聖紋の花姫

左安倍虎

ヒベルニアの調香師

 頬を上気させながら、カルナは王宮庭園への道を急いでいた。

 最近ようやく一級国家調香師の試験に合格したため、この王宮庭園への出入りを許されたのだ。

 入口近くに咲き誇る谷ラベンダーの香りに目を細めながら、カルナは庭園の中へと歩みを進める。

 

 ヒベルニア王国では香道が盛んだ。調香師が草花から抽出した素材から作り出す独自の精油は精神安定から安眠、そして免疫力の増加など幅広い効能を持つことが知られており、その技術は他国の追随を許さない。そんな恵まれた環境で働けることをカルナは誇りに思っていた。


(ええと、ヒベルニアヤマユリはどこかな)

 

 世界各国の草花が咲き乱れる王宮庭園の中で目的の花を探すのは簡単ではない。本当は名札でもつけていてくれれば楽なのだが、必要な花を素早く探し当てる能力も調香師に求められる資質のひとつだ。

 庭園の端を時計回りにしばらく歩くと、薄桃色の百合が逆さに垂れている一角があり、カルナはそこで足を止めた。
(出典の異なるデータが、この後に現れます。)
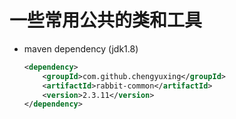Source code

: # 一些常用公共的类和工具

- maven dependency (jdk1.8)

  ```xml
  <dependency>
      <groupId>com.github.chengyuxing</groupId>
      <artifactId>rabbit-common</artifactId>
      <version>2.3.11</version>
  </dependency>
  ```

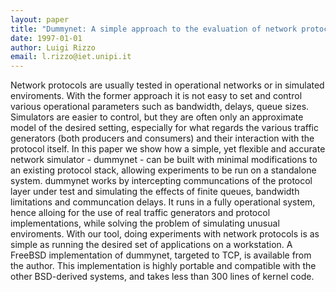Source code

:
 ```yaml
---
layout: paper
title: "Dummynet: A simple approach to the evaluation of network protocols"
date: 1997-01-01
author: Luigi Rizzo
email: l.rizzo@iet.unipi.it
---
```

Network protocols are usually tested in operational networks or in simulated enviroments. With the former approach it is not easy to set and control various operational parameters such as bandwidth, delays, queue sizes. Simulators are easier to control, but they are often only an approximate model of the desired setting, especially for what regards the various traffic generators (both producers and consumers) and their interaction with the protocol itself.
In this paper we show how a simple, yet flexible and accurate network simulator - dummynet - can be built with minimal modifications to an existing protocol stack, allowing experiments to be run on a standalone system. dummynet works by intercepting communcations of the protocol layer under test and simulating the effects of finite queues, bandwidth limitations and communcation delays. It runs in a fully operational system, hence alloing for the use of real traffic generators and protocol implementations, while solving the problem of simulating unusual enviroments. With our tool, doing experiments with network protocols is as simple as running the desired set of applications on a workstation.
A FreeBSD implementation of dummynet, targeted to TCP, is available from the author. This implementation is highly portable and compatible with the other BSD-derived systems, and takes less than 300 lines of kernel code.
「薄紅色に細い白線……うーん、実際に見たことなんてないからなあ」

 

 ついカルナの口から独り言が漏れていた。香道長からヒベルニアヤマユリの特徴については聞いているものの、実物を見たことのないカルナにはただのヤマユリとの区別が難しい。

 淡い紅色をにじませるヤマユリはそこらへんに咲いているけれど、この中からヒベルニアヤマユリを見つけ出すのは至難の業だとカルナには思えた。


「もしかして、お探しの花はこちらではないですか?」

 

 カルナの背後から優しげな声がふりかかった。振り返ると、そこには白皙の青年が微笑を浮かべてたたずんでいた。黒曜石のごとき黒髪はまっすぐにその背中に流れ、名匠が大理石から切り出したような顔面の造形美をさらに際立たせている。あまりに整った青年の容姿に、カルナは思わず息を呑んだ。


「ああ、すみません、驚かせてしまいましたね」


 青年の指さした先に咲いている百合の薄紅色の花弁には、一筋の白線が走っている。これは確かにカルナの探していたヒベルニアヤマユリに違いない。
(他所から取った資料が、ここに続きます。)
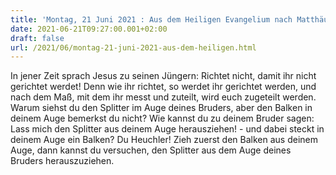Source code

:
 ```yaml
---
title: 'Montag, 21 Juni 2021 : Aus dem Heiligen Evangelium nach Matthäus - Mt 7,1-5.'
date: 2021-06-21T09:27:00.001+02:00
draft: false
url: /2021/06/montag-21-juni-2021-aus-dem-heiligen.html
---
```


In jener Zeit sprach Jesus zu seinen Jüngern: Richtet nicht, damit ihr nicht gerichtet werdet! Denn wie ihr richtet, so werdet ihr gerichtet werden, und nach dem Maß, mit dem ihr messt und zuteilt, wird euch zugeteilt werden. Warum siehst du den Splitter im Auge deines Bruders, aber den Balken in deinem Auge bemerkst du nicht? Wie kannst du zu deinem Bruder sagen: Lass mich den Splitter aus deinem Auge herausziehen! - und dabei steckt in deinem Auge ein Balken? Du Heuchler! Zieh zuerst den Balken aus deinem Auge, dann kannst du versuchen, den Splitter aus dem Auge deines Bruders herauszuziehen.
「どうして、私がこれを探してるってわかったんですか?」

「こちらには調香師の方がよくこの花を探しに訪れるのでね」


 青年はよくこの庭園を訪れているらしい。


「あ、やっぱりわかっちゃいましたか」


 今日は休日だから普段着で訪れていたのに、花の香を嗅ぎまわる仕草から青年はカルナが調香師だとすぐに見抜いたようだ。


「あなたは、よくこちらに訪れるんですか」

「ええ、ここは落ち着けますからね。こうして花を眺めながら過ごす時間が、僕の一番の楽しみなんですよ」

「調香師の方じゃないですよね?ここに出入りしているということは、非番の衛士さんですか?」


 カルナは思いついたことを言ってみた。青年は穏やかな笑みを絶やさないが、その瞳の奥にはどこか鋭さも感じさせる光がある。
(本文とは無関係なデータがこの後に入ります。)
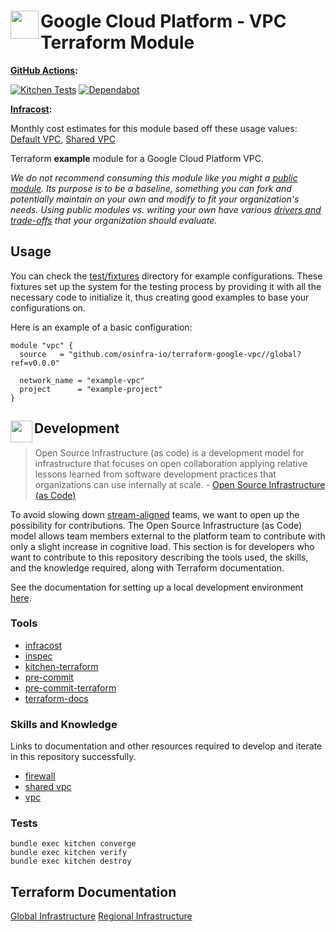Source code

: # <img align="left" width="45" height="45" src="https://user-images.githubusercontent.com/1610100/234732421-ef3a5c43-817d-4e99-8e0c-d43f07358791.png"> Google Cloud Platform - VPC Terraform Module

**[GitHub Actions](https://github.com/osinfra-io/terraform-google-vpc/actions):**

[![Kitchen Tests](https://github.com/osinfra-io/terraform-google-vpc/actions/workflows/kitchen.yml/badge.svg)](https://github.com/osinfra-io/terraform-google-vpc/actions/workflows/kitchen.yml) [![Dependabot](https://github.com/osinfra-io/terraform-google-vpc/actions/workflows/dependabot.yml/badge.svg)](https://github.com/osinfra-io/terraform-google-vpc/actions/workflows/dependabot.yml)

**[Infracost](https://www.infracost.io):**

Monthly cost estimates for this module based off these usage values: [Default VPC](test/fixtures/default_vpc/infracost-usage.yml), [Shared VPC](test/fixtures/shared_vpc/infracost-usage.yml)

Terraform **example** module for a Google Cloud Platform VPC.

*We do not recommend consuming this module like you might a [public module](https://registry.terraform.io/browse/modules). Its purpose is to be a baseline, something you can fork and potentially maintain on your own and modify to fit your organization's needs. Using public modules vs. writing your own have various [drivers and trade-offs](https://github.com/orgs/osinfra-io/discussions/3) that your organization should evaluate.*

## Usage

You can check the [test/fixtures](test/fixtures/) directory for example configurations. These fixtures set up the system for the testing process by providing it with all the necessary code to initialize it, thus creating good examples to base your configurations on.

Here is an example of a basic configuration:

```hcl
module "vpc" {
  source   = "github.com/osinfra-io/terraform-google-vpc//global?ref=v0.0.0"

  network_name = "example-vpc"
  project      = "example-project"
}
```

## <img align="left" width="35" height="35" src="https://user-images.githubusercontent.com/1610100/209029142-410349b7-4b22-40a9-9d4d-729f07e2b4a2.png"> Development

>Open Source Infrastructure (as code) is a development model for infrastructure that focuses on open collaboration applying relative lessons learned from software development practices that organizations can use internally at scale. - [Open Source Infrastructure (as Code)](https://www.osinfra.io)

To avoid slowing down [stream-aligned](https://teamtopologies.com/key-concepts) teams, we want to open up the possibility for contributions. The Open Source Infrastructure (as Code) model allows team members external to the platform team to contribute with only a slight increase in cognitive load. This section is for developers who want to contribute to this repository describing the tools used, the skills, and the knowledge required, along with Terraform documentation.

See the documentation for setting up a local development environment [here](https://docs.osinfra.io/development-setup).

### Tools

- [infracost](https://github.com/infracost/infracost)
- [inspec](https://github.com/inspec/inspec)
- [kitchen-terraform](https://github.com/newcontext-oss/kitchen-terraform)
- [pre-commit](https://github.com/pre-commit/pre-commit)
- [pre-commit-terraform](https://github.com/antonbabenko/pre-commit-terraform)
- [terraform-docs](https://github.com/terraform-docs/terraform-docs)

### Skills and Knowledge

Links to documentation and other resources required to develop and iterate in this repository successfully.

- [firewall](https://cloud.google.com/vpc/docs/firewalls)
- [shared vpc](https://cloud.google.com/vpc/docs/shared-vpc)
- [vpc](https://cloud.google.com/vpc/docs/vpc)

### Tests

```none
bundle exec kitchen converge
bundle exec kitchen verify
bundle exec kitchen destroy
```

## Terraform Documentation

[Global Infrastructure](global/README.md)
[Regional Infrastructure](regional/README.md)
「衛士、か。彼らほど何を守るべきかはっきり決まっている立場なら、僕も楽なんですけどね」

「ということは、植物学者さんとか?」

「植物の探求に一生をかけることができるなら、それは理想の生涯と言えるかもしれない。でも、今の僕にはそれはできないんです」

「うーん……じゃあ何だろう?ここに自由に立ち入ることができて、花が好きな人と言ったら……」


 カルナが首をかしげながら推理を働かせていると、白皙の青年はカルナの右手の方向を指さした。


「立ち話もなんですし、よければあちらに座って話しませんか」


 青年の指さした方向には、大理石で作られた椅子があった。カルナは勢いよくうなづくと、青年の示した方向へ歩き出した。


「へえ、花のこと、ずいぶんお詳しいんですね。私なんかよりずっと」


 カルナは青年の名も聞かないまま、いつの間にか半時ほども青年と話し込んでいた。青年の知識は草花の種類からそれぞれの薬効、地域ごとの分布など幅広い範囲に及んでいて、職業柄草花に詳しいカルナも目を開かれる思いだった。


「でも、やっぱり何をしてる方なのかは教えてくれないんですね」

「人には、知らないほうがいいことだってあるものですよ」

「これは知っておいたほうがいいことだと思いますけど」


 カルナは表情を引き締めた。いくら感じの良い青年でも、正体不明な人といつまでも話し込んでいるのは一抹の不安が残る。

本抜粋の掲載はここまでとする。